The Foundation, led by its CEO the author Tahir Shah, is a UK not-for-profit private charity that has set out to track down and acquire culturally significant objects for return to Ethiopia. After the Embassy was alerted last June to the sale at a Bridport auctioneers of a set of three inscribed horn beakers, a leather-bound Coptic bible and an Ethiopian cross, collected by Major-General William Arbuthnot during the British Army’s Abyssinian campaign of 1867/68, the Embassy arranged for the sale of these items to be halted. At this point, Tahir Shah stepped in to purchase the objects. The inscription on one of these beakers (This Horn Taken at Magdala) provides a direct link with the Battle of Maqdala, the concluding event of this little-known and inglorious British campaign that sealed the fate of Emperor Tewodros II and led British troops on a rampage of looting.
Not all the 16 Ethiopian artefacts handed over at the ceremony, including handwritten religious texts, crosses, a magical scroll, a crown and an Imperial shield, can be firmly linked to Maqdala. But all date to the same era and most were likely acquired during the same 1867/68 British expedition. Similar looted artefacts originating from Maqdala are now being identified in collections all around the world. The Foundation's aim is to recover as many of these objects as possible, using a crowdfunding campaign to finance their acquisition. Thirteen of the objects handed over at last week's London ceremony were acquired by the Foundation from the UK, the other objects came from the Netherlands and a private collector in Belgium.

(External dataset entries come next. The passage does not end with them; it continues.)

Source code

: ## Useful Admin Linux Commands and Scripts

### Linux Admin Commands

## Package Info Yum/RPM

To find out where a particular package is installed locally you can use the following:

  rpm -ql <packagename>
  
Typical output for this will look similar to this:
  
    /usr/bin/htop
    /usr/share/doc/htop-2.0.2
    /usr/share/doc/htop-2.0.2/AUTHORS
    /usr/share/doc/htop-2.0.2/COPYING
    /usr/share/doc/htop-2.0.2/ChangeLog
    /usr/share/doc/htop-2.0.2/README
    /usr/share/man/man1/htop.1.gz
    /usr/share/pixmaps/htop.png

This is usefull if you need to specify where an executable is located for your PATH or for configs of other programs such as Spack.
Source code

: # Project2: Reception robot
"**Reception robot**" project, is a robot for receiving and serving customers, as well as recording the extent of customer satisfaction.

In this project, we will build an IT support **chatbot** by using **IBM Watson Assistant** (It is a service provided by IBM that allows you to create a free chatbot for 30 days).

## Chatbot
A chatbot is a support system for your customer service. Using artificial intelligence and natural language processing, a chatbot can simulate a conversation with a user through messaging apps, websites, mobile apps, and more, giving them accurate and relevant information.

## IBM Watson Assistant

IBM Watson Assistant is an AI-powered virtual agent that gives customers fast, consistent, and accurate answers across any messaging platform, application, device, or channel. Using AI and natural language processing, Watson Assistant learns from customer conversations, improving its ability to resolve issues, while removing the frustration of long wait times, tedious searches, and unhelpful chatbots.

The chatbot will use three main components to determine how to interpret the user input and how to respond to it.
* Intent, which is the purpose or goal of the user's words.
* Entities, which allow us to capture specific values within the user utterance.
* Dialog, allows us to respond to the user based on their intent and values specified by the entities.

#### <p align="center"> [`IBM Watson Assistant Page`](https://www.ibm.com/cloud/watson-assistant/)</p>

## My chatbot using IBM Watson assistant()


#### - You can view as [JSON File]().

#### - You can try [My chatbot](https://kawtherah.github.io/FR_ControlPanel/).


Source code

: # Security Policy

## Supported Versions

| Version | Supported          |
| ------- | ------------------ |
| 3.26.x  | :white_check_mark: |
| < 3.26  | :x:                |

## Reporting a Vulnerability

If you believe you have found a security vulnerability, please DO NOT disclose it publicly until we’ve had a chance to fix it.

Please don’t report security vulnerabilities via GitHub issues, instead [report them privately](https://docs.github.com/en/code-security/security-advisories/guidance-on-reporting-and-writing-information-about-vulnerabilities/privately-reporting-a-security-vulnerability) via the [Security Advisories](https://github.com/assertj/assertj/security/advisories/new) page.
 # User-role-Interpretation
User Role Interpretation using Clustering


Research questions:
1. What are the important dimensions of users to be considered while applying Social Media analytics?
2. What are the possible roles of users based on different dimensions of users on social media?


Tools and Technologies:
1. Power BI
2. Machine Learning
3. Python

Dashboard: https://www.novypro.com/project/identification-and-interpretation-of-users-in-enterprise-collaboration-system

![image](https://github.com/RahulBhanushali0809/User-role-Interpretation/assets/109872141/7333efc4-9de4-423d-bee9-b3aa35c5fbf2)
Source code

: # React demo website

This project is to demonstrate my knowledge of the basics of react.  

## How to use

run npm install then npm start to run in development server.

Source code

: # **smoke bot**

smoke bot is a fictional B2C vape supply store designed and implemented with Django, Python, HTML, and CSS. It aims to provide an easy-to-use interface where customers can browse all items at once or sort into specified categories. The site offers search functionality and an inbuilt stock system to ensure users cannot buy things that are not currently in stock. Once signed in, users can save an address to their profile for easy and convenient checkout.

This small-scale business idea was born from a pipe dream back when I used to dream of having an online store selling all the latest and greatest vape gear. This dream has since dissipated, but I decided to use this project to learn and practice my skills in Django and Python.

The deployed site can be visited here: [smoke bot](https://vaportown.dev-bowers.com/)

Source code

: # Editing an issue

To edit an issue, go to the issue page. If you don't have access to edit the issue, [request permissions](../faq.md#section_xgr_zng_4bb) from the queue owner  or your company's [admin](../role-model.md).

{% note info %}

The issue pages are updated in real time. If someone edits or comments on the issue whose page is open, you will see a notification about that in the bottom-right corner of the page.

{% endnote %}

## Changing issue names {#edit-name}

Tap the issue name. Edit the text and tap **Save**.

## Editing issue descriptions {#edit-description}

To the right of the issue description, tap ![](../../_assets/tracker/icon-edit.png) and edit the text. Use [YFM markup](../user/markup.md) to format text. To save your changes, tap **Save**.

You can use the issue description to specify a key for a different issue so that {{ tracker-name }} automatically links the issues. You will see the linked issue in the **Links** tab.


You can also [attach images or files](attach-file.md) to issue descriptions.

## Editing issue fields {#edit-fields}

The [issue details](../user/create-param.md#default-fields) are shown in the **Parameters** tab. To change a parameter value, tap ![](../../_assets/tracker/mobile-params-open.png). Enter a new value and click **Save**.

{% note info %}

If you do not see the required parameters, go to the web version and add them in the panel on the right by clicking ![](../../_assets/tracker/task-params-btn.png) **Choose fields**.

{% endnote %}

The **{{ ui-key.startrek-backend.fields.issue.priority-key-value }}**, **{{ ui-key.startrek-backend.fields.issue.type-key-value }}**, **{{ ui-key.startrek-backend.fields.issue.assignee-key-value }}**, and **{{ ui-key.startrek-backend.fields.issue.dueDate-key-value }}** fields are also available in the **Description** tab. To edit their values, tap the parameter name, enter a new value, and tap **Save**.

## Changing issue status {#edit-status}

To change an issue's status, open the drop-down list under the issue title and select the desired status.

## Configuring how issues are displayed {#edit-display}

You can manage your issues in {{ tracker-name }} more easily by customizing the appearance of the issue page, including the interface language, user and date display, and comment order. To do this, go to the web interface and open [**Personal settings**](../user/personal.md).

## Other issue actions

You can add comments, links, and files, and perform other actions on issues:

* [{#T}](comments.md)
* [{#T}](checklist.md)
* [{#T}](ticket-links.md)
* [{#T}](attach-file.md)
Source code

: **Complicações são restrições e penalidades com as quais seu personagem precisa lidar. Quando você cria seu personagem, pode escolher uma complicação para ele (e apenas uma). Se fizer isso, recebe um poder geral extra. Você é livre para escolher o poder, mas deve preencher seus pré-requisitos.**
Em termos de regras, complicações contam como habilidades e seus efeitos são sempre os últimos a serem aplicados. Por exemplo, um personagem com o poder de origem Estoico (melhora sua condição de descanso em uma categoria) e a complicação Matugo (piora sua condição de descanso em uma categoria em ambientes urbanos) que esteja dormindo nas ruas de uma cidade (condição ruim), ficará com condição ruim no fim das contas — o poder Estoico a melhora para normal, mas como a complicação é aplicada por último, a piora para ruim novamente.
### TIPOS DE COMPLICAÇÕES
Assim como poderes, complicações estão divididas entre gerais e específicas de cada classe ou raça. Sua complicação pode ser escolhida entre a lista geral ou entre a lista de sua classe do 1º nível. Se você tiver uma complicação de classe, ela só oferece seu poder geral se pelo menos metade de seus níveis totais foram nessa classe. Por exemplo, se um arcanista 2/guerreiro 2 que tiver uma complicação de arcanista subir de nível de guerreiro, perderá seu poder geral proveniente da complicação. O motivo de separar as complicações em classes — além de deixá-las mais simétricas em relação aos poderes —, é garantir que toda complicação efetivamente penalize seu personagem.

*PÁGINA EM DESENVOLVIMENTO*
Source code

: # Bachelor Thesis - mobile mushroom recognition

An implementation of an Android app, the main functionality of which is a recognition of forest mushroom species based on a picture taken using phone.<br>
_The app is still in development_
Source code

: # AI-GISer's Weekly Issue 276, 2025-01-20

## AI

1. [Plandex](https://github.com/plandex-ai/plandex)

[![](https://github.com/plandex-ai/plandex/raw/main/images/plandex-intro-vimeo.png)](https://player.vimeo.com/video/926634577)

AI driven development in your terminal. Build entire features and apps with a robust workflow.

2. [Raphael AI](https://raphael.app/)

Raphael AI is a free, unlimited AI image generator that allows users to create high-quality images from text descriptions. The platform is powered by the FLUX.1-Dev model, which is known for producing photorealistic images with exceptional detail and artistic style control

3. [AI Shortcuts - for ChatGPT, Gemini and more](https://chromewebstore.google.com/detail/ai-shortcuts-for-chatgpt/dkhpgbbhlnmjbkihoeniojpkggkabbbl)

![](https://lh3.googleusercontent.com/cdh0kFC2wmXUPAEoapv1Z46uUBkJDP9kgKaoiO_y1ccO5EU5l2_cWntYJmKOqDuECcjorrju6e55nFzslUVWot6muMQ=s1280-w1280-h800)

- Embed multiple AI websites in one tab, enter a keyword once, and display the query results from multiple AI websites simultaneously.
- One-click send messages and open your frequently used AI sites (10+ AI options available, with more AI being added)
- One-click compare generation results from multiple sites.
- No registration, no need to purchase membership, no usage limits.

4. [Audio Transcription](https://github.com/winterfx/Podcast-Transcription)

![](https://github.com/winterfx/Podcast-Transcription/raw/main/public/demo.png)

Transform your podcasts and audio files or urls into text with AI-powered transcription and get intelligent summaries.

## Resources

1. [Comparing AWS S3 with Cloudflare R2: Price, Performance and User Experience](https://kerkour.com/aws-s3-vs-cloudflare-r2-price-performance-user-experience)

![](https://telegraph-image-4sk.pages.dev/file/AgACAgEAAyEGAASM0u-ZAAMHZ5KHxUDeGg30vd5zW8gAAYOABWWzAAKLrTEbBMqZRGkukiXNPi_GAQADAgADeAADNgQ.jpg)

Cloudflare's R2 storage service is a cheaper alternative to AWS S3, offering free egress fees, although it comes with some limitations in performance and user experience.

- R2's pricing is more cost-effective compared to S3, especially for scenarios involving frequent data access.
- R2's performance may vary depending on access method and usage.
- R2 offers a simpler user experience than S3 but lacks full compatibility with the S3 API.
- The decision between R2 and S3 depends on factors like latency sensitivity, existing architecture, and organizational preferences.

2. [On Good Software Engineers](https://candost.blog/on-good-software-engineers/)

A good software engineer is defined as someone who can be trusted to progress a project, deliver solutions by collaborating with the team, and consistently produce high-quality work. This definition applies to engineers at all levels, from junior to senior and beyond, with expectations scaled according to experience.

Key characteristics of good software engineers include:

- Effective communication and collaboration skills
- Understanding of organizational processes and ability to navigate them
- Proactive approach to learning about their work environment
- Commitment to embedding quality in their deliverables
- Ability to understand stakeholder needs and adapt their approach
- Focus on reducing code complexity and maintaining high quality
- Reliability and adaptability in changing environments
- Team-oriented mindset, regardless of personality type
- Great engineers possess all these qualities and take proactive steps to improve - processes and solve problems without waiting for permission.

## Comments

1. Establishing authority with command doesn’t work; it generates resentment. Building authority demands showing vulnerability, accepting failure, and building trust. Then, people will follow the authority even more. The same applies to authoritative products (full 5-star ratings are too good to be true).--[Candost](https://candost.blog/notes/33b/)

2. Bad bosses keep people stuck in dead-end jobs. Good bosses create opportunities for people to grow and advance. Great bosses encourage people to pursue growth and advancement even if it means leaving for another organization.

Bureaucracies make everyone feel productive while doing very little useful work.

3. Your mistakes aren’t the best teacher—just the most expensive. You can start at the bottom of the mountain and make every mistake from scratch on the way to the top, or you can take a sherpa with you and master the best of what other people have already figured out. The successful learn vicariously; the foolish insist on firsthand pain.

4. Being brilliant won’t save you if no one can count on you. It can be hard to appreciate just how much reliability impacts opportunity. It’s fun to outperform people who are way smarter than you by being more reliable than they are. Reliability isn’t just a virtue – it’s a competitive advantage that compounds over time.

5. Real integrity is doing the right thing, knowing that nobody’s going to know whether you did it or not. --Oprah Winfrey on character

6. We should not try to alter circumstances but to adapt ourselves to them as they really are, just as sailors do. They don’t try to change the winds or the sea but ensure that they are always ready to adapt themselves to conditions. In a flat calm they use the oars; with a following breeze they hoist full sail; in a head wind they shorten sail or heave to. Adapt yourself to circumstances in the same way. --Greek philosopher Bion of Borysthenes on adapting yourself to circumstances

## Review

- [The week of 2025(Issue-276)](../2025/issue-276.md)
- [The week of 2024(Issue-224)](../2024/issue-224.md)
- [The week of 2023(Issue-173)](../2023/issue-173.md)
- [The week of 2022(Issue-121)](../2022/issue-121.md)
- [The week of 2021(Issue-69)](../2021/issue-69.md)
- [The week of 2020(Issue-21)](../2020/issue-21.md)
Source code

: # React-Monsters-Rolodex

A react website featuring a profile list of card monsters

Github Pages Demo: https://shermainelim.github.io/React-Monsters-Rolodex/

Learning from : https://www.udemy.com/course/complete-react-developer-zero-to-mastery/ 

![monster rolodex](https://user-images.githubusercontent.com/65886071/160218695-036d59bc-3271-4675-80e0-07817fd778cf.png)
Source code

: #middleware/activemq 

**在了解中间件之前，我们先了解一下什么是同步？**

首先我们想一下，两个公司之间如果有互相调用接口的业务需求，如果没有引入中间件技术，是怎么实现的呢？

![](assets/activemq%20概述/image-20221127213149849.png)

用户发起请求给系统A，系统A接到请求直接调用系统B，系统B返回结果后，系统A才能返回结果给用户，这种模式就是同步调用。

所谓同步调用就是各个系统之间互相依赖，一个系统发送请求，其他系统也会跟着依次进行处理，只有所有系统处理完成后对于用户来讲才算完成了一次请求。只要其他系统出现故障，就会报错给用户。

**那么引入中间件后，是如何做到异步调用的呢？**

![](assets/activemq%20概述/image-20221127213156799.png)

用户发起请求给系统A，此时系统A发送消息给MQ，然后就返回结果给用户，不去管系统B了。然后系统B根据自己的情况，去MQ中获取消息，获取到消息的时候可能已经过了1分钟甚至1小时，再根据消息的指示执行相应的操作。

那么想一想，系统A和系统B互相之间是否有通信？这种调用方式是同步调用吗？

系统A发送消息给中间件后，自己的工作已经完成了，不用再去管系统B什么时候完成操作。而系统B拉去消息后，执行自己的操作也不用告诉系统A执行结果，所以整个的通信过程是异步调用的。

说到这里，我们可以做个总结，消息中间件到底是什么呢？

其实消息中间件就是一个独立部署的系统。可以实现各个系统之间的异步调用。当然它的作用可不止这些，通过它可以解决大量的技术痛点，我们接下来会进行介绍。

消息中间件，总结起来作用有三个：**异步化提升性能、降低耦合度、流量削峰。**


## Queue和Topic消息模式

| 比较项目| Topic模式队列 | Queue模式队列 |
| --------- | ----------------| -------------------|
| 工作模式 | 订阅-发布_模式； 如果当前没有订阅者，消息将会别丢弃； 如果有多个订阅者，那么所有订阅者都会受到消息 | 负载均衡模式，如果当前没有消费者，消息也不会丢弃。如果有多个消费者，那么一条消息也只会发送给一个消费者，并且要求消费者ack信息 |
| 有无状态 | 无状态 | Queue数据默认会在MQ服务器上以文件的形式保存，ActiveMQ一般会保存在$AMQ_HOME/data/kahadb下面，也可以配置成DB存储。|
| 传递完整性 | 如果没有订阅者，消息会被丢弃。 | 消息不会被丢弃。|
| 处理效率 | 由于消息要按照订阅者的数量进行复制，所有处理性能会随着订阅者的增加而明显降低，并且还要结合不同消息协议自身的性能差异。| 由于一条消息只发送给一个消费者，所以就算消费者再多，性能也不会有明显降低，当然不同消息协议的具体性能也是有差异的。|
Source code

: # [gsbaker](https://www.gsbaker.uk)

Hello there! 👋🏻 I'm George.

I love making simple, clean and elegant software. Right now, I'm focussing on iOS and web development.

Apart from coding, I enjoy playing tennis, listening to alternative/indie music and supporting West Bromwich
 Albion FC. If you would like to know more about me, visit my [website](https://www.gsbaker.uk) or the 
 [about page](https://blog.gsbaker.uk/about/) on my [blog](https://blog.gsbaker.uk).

Thanking the Foundation for their work in acquiring these artefacts, Ambassador Teferi Melesse Desta added his country still mourns the artefacts they’ve lost as a result of Britain's Abyssinian campaign, but believes their return can serve to strengthen relations between the UK and Ethiopia.
Ethiopia believes these returns will lead to further restitution initiatives, “especially at a time when retaining artefacts, notably human remains such as those of Prince Alemayehu in Windsor Chapel or sacred objects such as the holy Tabot Arks of the Covenant in the British Museum is becoming increasingly anachronistic, irrelevant and embarrassing”, added Dr Alula Pankhurst, a member of Ethiopia's National Heritage Restitution Committee.
Ethiopia's prospects for the return of these items do seem brighter than other contested objects. Prince Alemayehu was the son of Emperor Tewodros. At the age of seven he was taken by the British Army immediately following his father's death at Maqdala and sent to Britain where he was presented to Queen Victoria. After his death eleven years later, the Queen wrote in her diary: 'It is too sad! All alone in a strange country, without a single person or relative belonging to him..... His was no happy life'. He is buried in the crypt of St George's Chapel at Windsor Castle, a 'Royal Peculiar' where the authority of the monarch can supersede the authority of the diocese.
The case for returning the eleven sacred Tabots, concealed within the vaults of the British Museum, is equally strong. It requires nothing more than the Museum's trustees to acknowledge that items acquired as a result of a violent act of sacrilege that never have or ever will be exhibited or be made available for study, meet the Museum's own criteria for 'unfit to be retained'. As ReturningHeritage has highlighted in the past, returning the Museum's collection of Tabots requires trustees merely to comply with the Act. It does not involve a breach of the Act.
After this was written
Thirteen artefacts handed over to Ethiopia's Ambassador in London arrived at the Addis Ababa Bole International Airport on 20 November 2021, where they were
received
by government officials, including the new Minister of Tourism Nansi Challe.